The heart of the spectrometer is solid-state picosecond laser. Its reliability is critical to perfect spectrometer operation and relevance of measured data. Two standard models of high energy lasers are dedicated for SFG spectrometers. Model PL2230 is fully diode pumped, which means that master oscillator and all following amplification stages are diode pumped. It features great long term parameters stability and minimal maintenance requirements.

This model provides up to 40 mJ per pulse output energy, which in most cases is enough for pumping OPG and VIS channel of SFG spectrometer. Model PL2230 is available for double resonance SFG. This model usually is used for pumping of two independent OPG’s. Such configuration is used in double resonance SFG version.
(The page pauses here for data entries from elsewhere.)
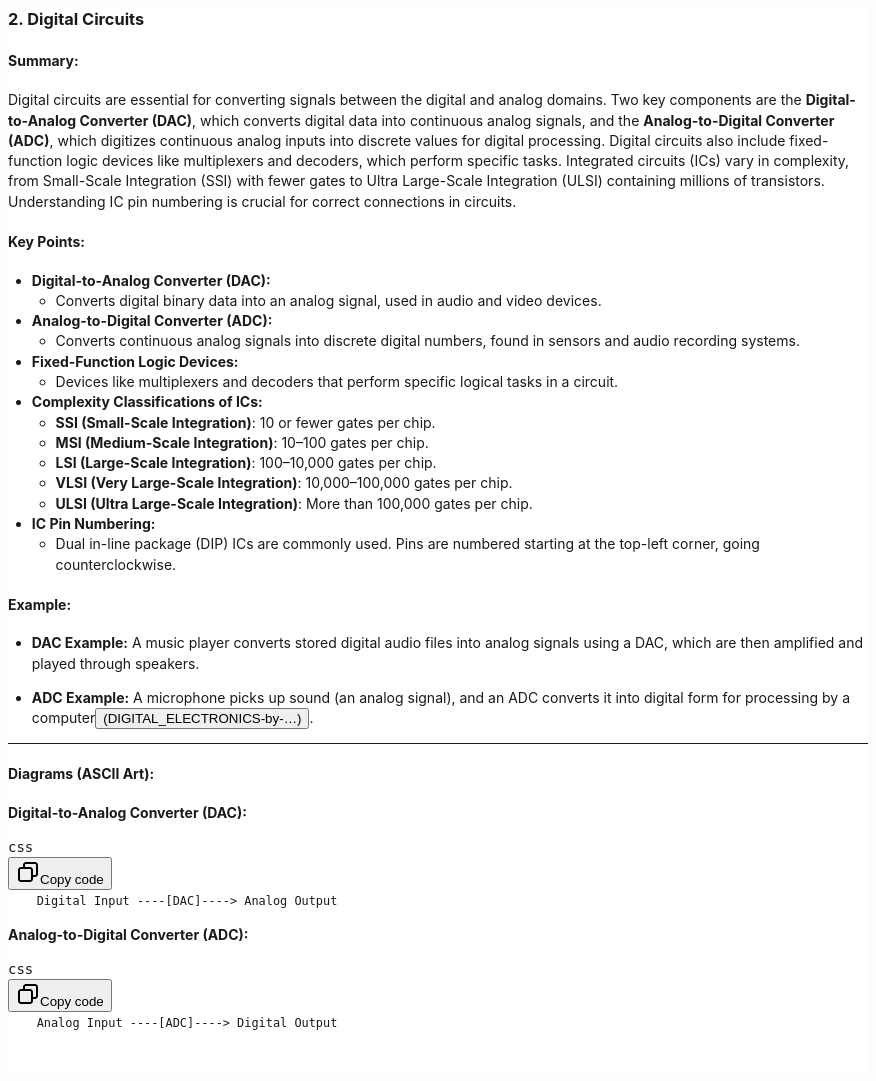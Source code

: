 
<h3>2. <strong>Digital Circuits</strong></h3><h4><strong>Summary:</strong></h4><p>Digital circuits are essential for converting signals between the digital and analog domains. Two key components are the <strong>Digital-to-Analog Converter (DAC)</strong>, which converts digital data into continuous analog signals, and the <strong>Analog-to-Digital Converter (ADC)</strong>, which digitizes continuous analog inputs into discrete values for digital processing. Digital circuits also include fixed-function logic devices like multiplexers and decoders, which perform specific tasks. Integrated circuits (ICs) vary in complexity, from Small-Scale Integration (SSI) with fewer gates to Ultra Large-Scale Integration (ULSI) containing millions of transistors. Understanding IC pin numbering is crucial for correct connections in circuits.</p><h4><strong>Key Points:</strong></h4><ul><li><strong>Digital-to-Analog Converter (DAC):</strong><ul><li>Converts digital binary data into an analog signal, used in audio and video devices.</li></ul></li><li><strong>Analog-to-Digital Converter (ADC):</strong><ul><li>Converts continuous analog signals into discrete digital numbers, found in sensors and audio recording systems.</li></ul></li><li><strong>Fixed-Function Logic Devices:</strong><ul><li>Devices like multiplexers and decoders that perform specific logical tasks in a circuit.</li></ul></li><li><strong>Complexity Classifications of ICs:</strong><ul><li><strong>SSI (Small-Scale Integration)</strong>: 10 or fewer gates per chip.</li><li><strong>MSI (Medium-Scale Integration)</strong>: 10–100 gates per chip.</li><li><strong>LSI (Large-Scale Integration)</strong>: 100–10,000 gates per chip.</li><li><strong>VLSI (Very Large-Scale Integration)</strong>: 10,000–100,000 gates per chip.</li><li><strong>ULSI (Ultra Large-Scale Integration)</strong>: More than 100,000 gates per chip.</li></ul></li><li><strong>IC Pin Numbering:</strong><ul><li>Dual in-line package (DIP) ICs are commonly used. Pins are numbered starting at the top-left corner, going counterclockwise.</li></ul></li></ul><h4><strong>Example:</strong></h4><ul><li><p><strong>DAC Example:</strong> A music player converts stored digital audio files into analog signals using a DAC, which are then amplified and played through speakers.</p></li><li><p><strong>ADC Example:</strong> A microphone picks up sound (an analog signal), and an ADC converts it into digital form for processing by a computer​<span class="" data-state="closed"><button class="px-0.5 text-green-600">(DIGITAL_ELECTRONICS-by-…)</button></span>.</p></li></ul><hr><h4><strong>Diagrams (ASCII Art):</strong></h4><p><strong>Digital-to-Analog Converter (DAC):</strong></p><pre class="!overflow-visible"><div class="contain-inline-size rounded-md border-[0.5px] border-token-border-medium relative bg-token-sidebar-surface-primary dark:bg-gray-950"><div class="flex items-center text-token-text-secondary px-4 py-2 text-xs font-sans justify-between rounded-t-md h-9 bg-token-sidebar-surface-primary dark:bg-token-main-surface-secondary">css</div><div class="sticky top-9 md:top-[5.75rem]"><div class="absolute bottom-0 right-2 flex h-9 items-center"><div class="flex items-center rounded bg-token-sidebar-surface-primary px-2 font-sans text-xs text-token-text-secondary dark:bg-token-main-surface-secondary"><span class="" data-state="closed"><button class="flex gap-1 items-center py-1"><svg width="24" height="24" viewBox="0 0 24 24" fill="none" xmlns="http://www.w3.org/2000/svg" class="icon-sm"><path fill-rule="evenodd" clip-rule="evenodd" d="M7 5C7 3.34315 8.34315 2 10 2H19C20.6569 2 22 3.34315 22 5V14C22 15.6569 20.6569 17 19 17H17V19C17 20.6569 15.6569 22 14 22H5C3.34315 22 2 20.6569 2 19V10C2 8.34315 3.34315 7 5 7H7V5ZM9 7H14C15.6569 7 17 8.34315 17 10V15H19C19.5523 15 20 14.5523 20 14V5C20 4.44772 19.5523 4 19 4H10C9.44772 4 9 4.44772 9 5V7ZM5 9C4.44772 9 4 9.44772 4 10V19C4 19.5523 4.44772 20 5 20H14C14.5523 20 15 19.5523 15 19V10C15 9.44772 14.5523 9 14 9H5Z" fill="currentColor"></path></svg>Copy code</button></span></div></div></div><div class="overflow-y-auto p-4" dir="ltr"><code class="!whitespace-pre hljs language-css">    Digital <span class="hljs-selector-tag">Input</span> ----<span class="hljs-selector-attr">[DAC]</span>----&gt; Analog Output
</code></div></div></pre><p><strong>Analog-to-Digital Converter (ADC):</strong></p><pre class="!overflow-visible"><div class="contain-inline-size rounded-md border-[0.5px] border-token-border-medium relative bg-token-sidebar-surface-primary dark:bg-gray-950"><div class="flex items-center text-token-text-secondary px-4 py-2 text-xs font-sans justify-between rounded-t-md h-9 bg-token-sidebar-surface-primary dark:bg-token-main-surface-secondary">css</div><div class="sticky top-9 md:top-[5.75rem]"><div class="absolute bottom-0 right-2 flex h-9 items-center"><div class="flex items-center rounded bg-token-sidebar-surface-primary px-2 font-sans text-xs text-token-text-secondary dark:bg-token-main-surface-secondary"><span class="" data-state="closed"><button class="flex gap-1 items-center py-1"><svg width="24" height="24" viewBox="0 0 24 24" fill="none" xmlns="http://www.w3.org/2000/svg" class="icon-sm"><path fill-rule="evenodd" clip-rule="evenodd" d="M7 5C7 3.34315 8.34315 2 10 2H19C20.6569 2 22 3.34315 22 5V14C22 15.6569 20.6569 17 19 17H17V19C17 20.6569 15.6569 22 14 22H5C3.34315 22 2 20.6569 2 19V10C2 8.34315 3.34315 7 5 7H7V5ZM9 7H14C15.6569 7 17 8.34315 17 10V15H19C19.5523 15 20 14.5523 20 14V5C20 4.44772 19.5523 4 19 4H10C9.44772 4 9 4.44772 9 5V7ZM5 9C4.44772 9 4 9.44772 4 10V19C4 19.5523 4.44772 20 5 20H14C14.5523 20 15 19.5523 15 19V10C15 9.44772 14.5523 9 14 9H5Z" fill="currentColor"></path></svg>Copy code</button></span></div></div></div><div class="overflow-y-auto p-4" dir="ltr"><code class="!whitespace-pre hljs language-css">    Analog <span class="hljs-selector-tag">Input</span> ----<span class="hljs-selector-attr">[ADC]</span>----&gt; Digital Output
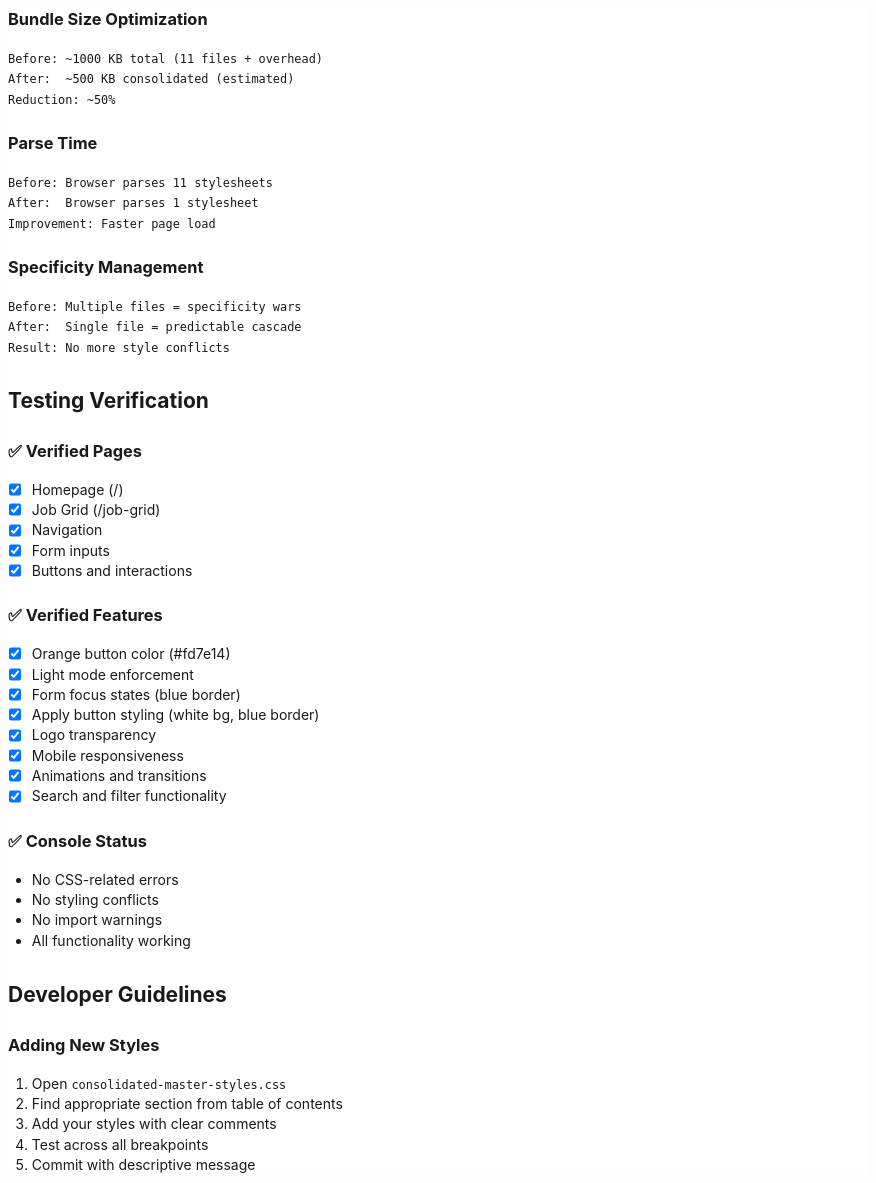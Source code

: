 ### Bundle Size Optimization
```
Before: ~1000 KB total (11 files + overhead)
After:  ~500 KB consolidated (estimated)
Reduction: ~50%
```

### Parse Time
```
Before: Browser parses 11 stylesheets
After:  Browser parses 1 stylesheet
Improvement: Faster page load
```

### Specificity Management
```
Before: Multiple files = specificity wars
After:  Single file = predictable cascade
Result: No more style conflicts
```

## Testing Verification

### ✅ Verified Pages
- [x] Homepage (/)
- [x] Job Grid (/job-grid)
- [x] Navigation
- [x] Form inputs
- [x] Buttons and interactions

### ✅ Verified Features
- [x] Orange button color (#fd7e14)
- [x] Light mode enforcement
- [x] Form focus states (blue border)
- [x] Apply button styling (white bg, blue border)
- [x] Logo transparency
- [x] Mobile responsiveness
- [x] Animations and transitions
- [x] Search and filter functionality

### ✅ Console Status
- No CSS-related errors
- No styling conflicts
- No import warnings
- All functionality working

## Developer Guidelines

### Adding New Styles
1. Open `consolidated-master-styles.css`
2. Find appropriate section from table of contents
3. Add your styles with clear comments
4. Test across all breakpoints
5. Commit with descriptive message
Fundamental laser radiation needs to be split into several channels and converted to different wavelenghts. Tunable IR radiation is generated in picosecond optical parametric generator (OPG). Large portion of laser output is converted into second or third harmonics and used for OPG pumping. Residual beam is spatially filtered, delayed and directed into SFG spectrometer as VIS channel. Usually it is converted into second harmonic (532 nm), but in some cases can be used also at fundamental wavelength (1064 nm) or tunable in visible range, when second OPG is used.

Multichannel beams delivery unit SFGHX00 series provides all these features. Additionally it contains automatized VIS channel input energy monitoring and control. The VIS channel wavelength (if double wavelenght option is included) is changed manually. Setup also includes all needed separators and filters to block residual radiation and prevent it from reaching a sample.
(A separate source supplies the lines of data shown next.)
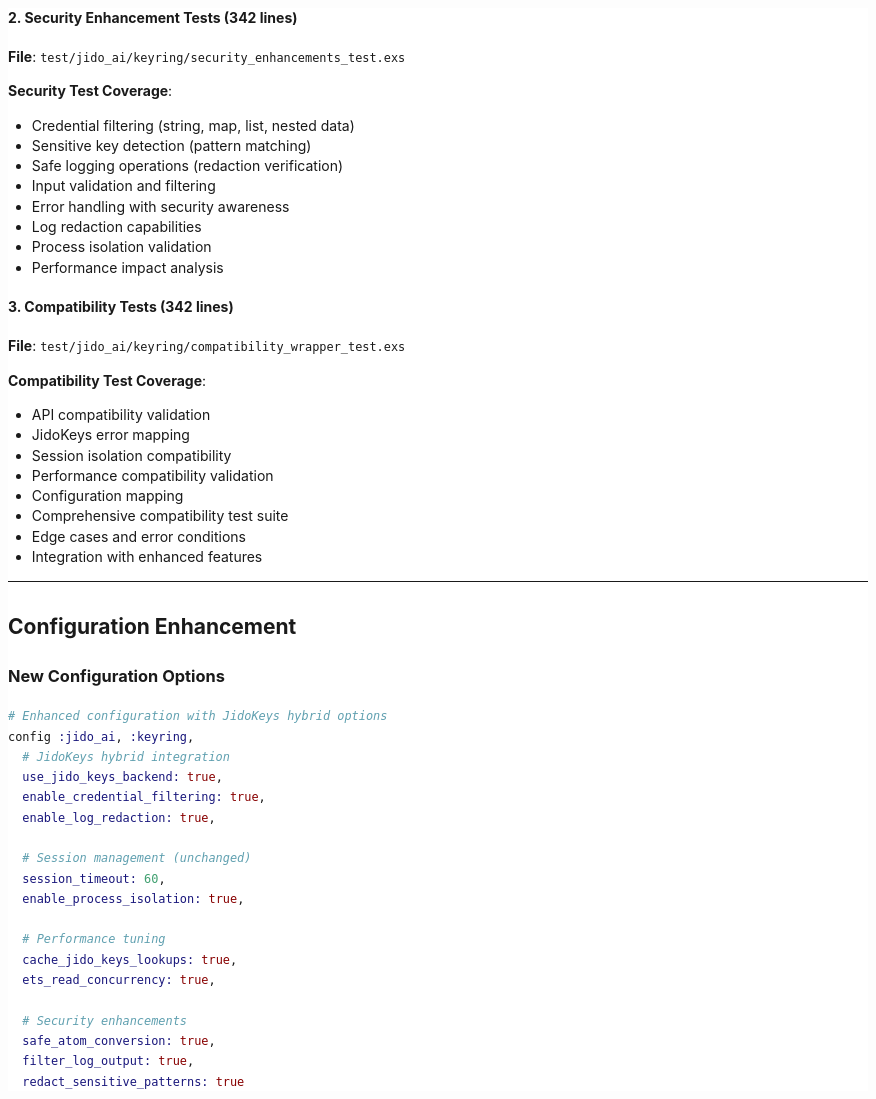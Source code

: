 #### 2. Security Enhancement Tests (342 lines)
**File**: `test/jido_ai/keyring/security_enhancements_test.exs`

**Security Test Coverage**:
- Credential filtering (string, map, list, nested data)
- Sensitive key detection (pattern matching)
- Safe logging operations (redaction verification)
- Input validation and filtering
- Error handling with security awareness
- Log redaction capabilities
- Process isolation validation
- Performance impact analysis

#### 3. Compatibility Tests (342 lines)
**File**: `test/jido_ai/keyring/compatibility_wrapper_test.exs`

**Compatibility Test Coverage**:
- API compatibility validation
- JidoKeys error mapping
- Session isolation compatibility
- Performance compatibility validation
- Configuration mapping
- Comprehensive compatibility test suite
- Edge cases and error conditions
- Integration with enhanced features

---

## Configuration Enhancement

### New Configuration Options

```elixir
# Enhanced configuration with JidoKeys hybrid options
config :jido_ai, :keyring,
  # JidoKeys hybrid integration
  use_jido_keys_backend: true,
  enable_credential_filtering: true,
  enable_log_redaction: true,

  # Session management (unchanged)
  session_timeout: 60,
  enable_process_isolation: true,

  # Performance tuning
  cache_jido_keys_lookups: true,
  ets_read_concurrency: true,

  # Security enhancements
  safe_atom_conversion: true,
  filter_log_output: true,
  redact_sensitive_patterns: true
```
PG501 series picosecond optical parametric generator (OPG) feature high pulse energy and narrow linewidth. It is used for generation of tunable wavelength in broad spectral range. In SFG spectrometer it provides middle infrared radiation for IR channel. DFG stage extends tuning range to mid IR, which corresponds to molecular vibrational fingerprints. Depending of OPG model, DFG output can cover spectral range 2.3 – 10 µm or 2.3 – 16 µm. All residual wavelengths are carefully filtered preventing residual radiation from reaching a sample.
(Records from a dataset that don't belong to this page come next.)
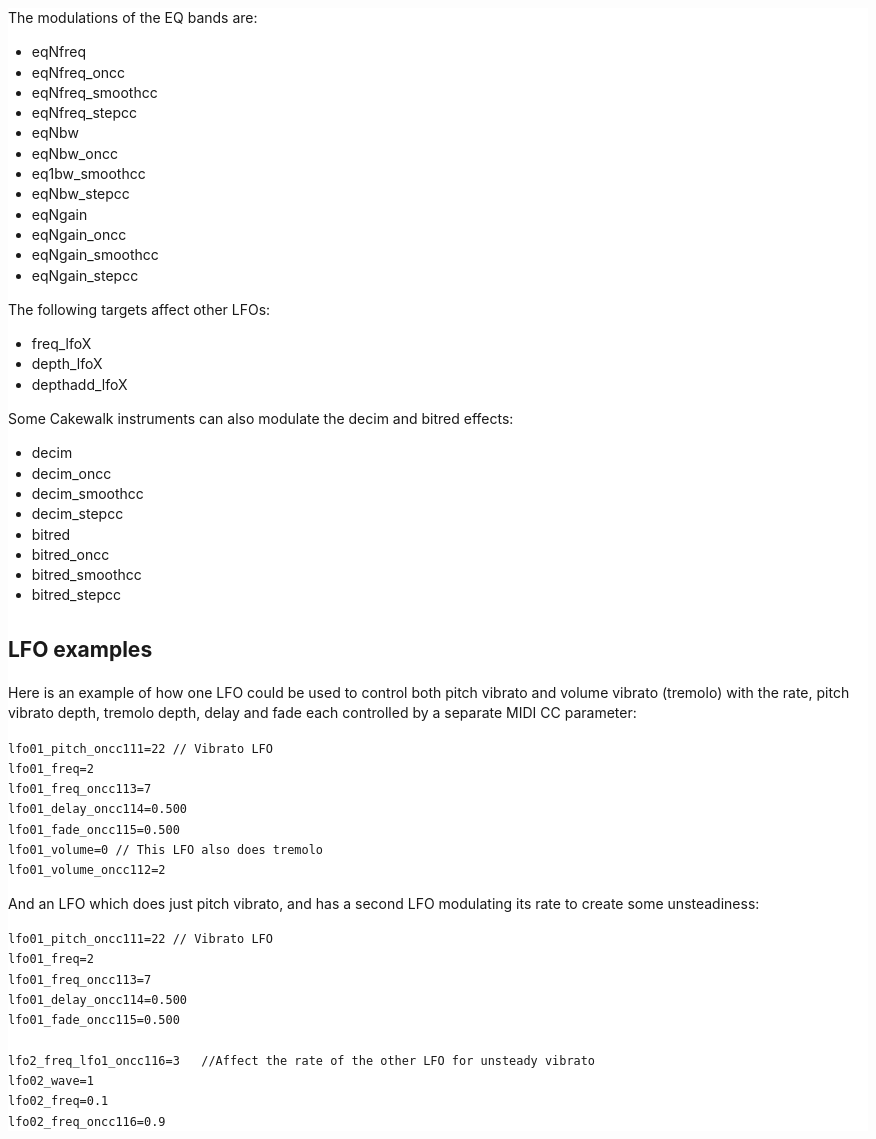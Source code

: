 The modulations of the EQ bands are:

- eqNfreq
- eqNfreq_oncc
- eqNfreq_smoothcc
- eqNfreq_stepcc
- eqNbw
- eqNbw_oncc
- eq1bw_smoothcc
- eqNbw_stepcc
- eqNgain
- eqNgain_oncc
- eqNgain_smoothcc
- eqNgain_stepcc

The following targets affect other LFOs:

- freq_lfoX
- depth_lfoX
- depthadd_lfoX

Some Cakewalk instruments can also modulate the decim and bitred effects:

- decim
- decim_oncc
- decim_smoothcc
- decim_stepcc
- bitred
- bitred_oncc
- bitred_smoothcc
- bitred_stepcc

## LFO examples

Here is an example of how one LFO could be used to control both pitch vibrato
and volume vibrato (tremolo) with the rate, pitch vibrato depth, tremolo
depth, delay and fade each controlled by a separate MIDI CC parameter:

```
lfo01_pitch_oncc111=22 // Vibrato LFO
lfo01_freq=2
lfo01_freq_oncc113=7
lfo01_delay_oncc114=0.500
lfo01_fade_oncc115=0.500
lfo01_volume=0 // This LFO also does tremolo
lfo01_volume_oncc112=2
```

And an LFO which does just pitch vibrato, and has a second LFO modulating its
rate to create some unsteadiness:

```
lfo01_pitch_oncc111=22 // Vibrato LFO
lfo01_freq=2
lfo01_freq_oncc113=7
lfo01_delay_oncc114=0.500
lfo01_fade_oncc115=0.500

lfo2_freq_lfo1_oncc116=3   //Affect the rate of the other LFO for unsteady vibrato
lfo02_wave=1
lfo02_freq=0.1
lfo02_freq_oncc116=0.9
```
Visible laser pointer is installed inside each unit and aligned in-line with IR beam. It helps to manage invisible mid IR radiation and direct it through multiple optical elements into a sample. Some SFG-VS studies require better than 6 cm-1 spectral resolution. In such cases Ekspla offers unique design PG511 series OPG. In this system seed is generated in synchronously pumped optical parametric oscillator (SPOPO), which is temporally synchronized with laser regenerative amplifier. In this configuration radiation spectral width is narrowed down to 2 cm-1 in mid IR range.

However, in some experiments one layer of the sample can be transparent only for VIS beam, but not for IR beam and vice versa. In such case experimental setup requires different geometries. This problem can be solved, if we can access interface from different sides, for example directing VIS beam from the top and IR beam from the bottom. Ekspla offers several standard geometries: top side, bottom side, top-bottom side and total internal reflection. All of them can be implemented in single spectroscopy unit and easy interchangeable. The special design of SFG spectrometer provides possibility to change angles of interaction. This feature together with different polarization combinations helps better understand molecular dipoles orientation.

In our spectrometer we use large aperture parabolic mirror. The sample is places in focal point of parabolic mirror. Such solution makes optical system extremely simple in operation, because it guarantee the same beams position on the sample surface and perfect overlap, when incidence angle is changed.
Sample surface and beams overlap can be monitored using camera installed above sample area. This utility is integrated into every SFG spectrometer. On a special request sample visualization system can be combined with motorized beams adjustment. This allows to align SFG spectrometer from PC, even being physically far from it. It essentially solves safety issues and opens new possibilities for multiple long time experiments without accessing spectroscopy box.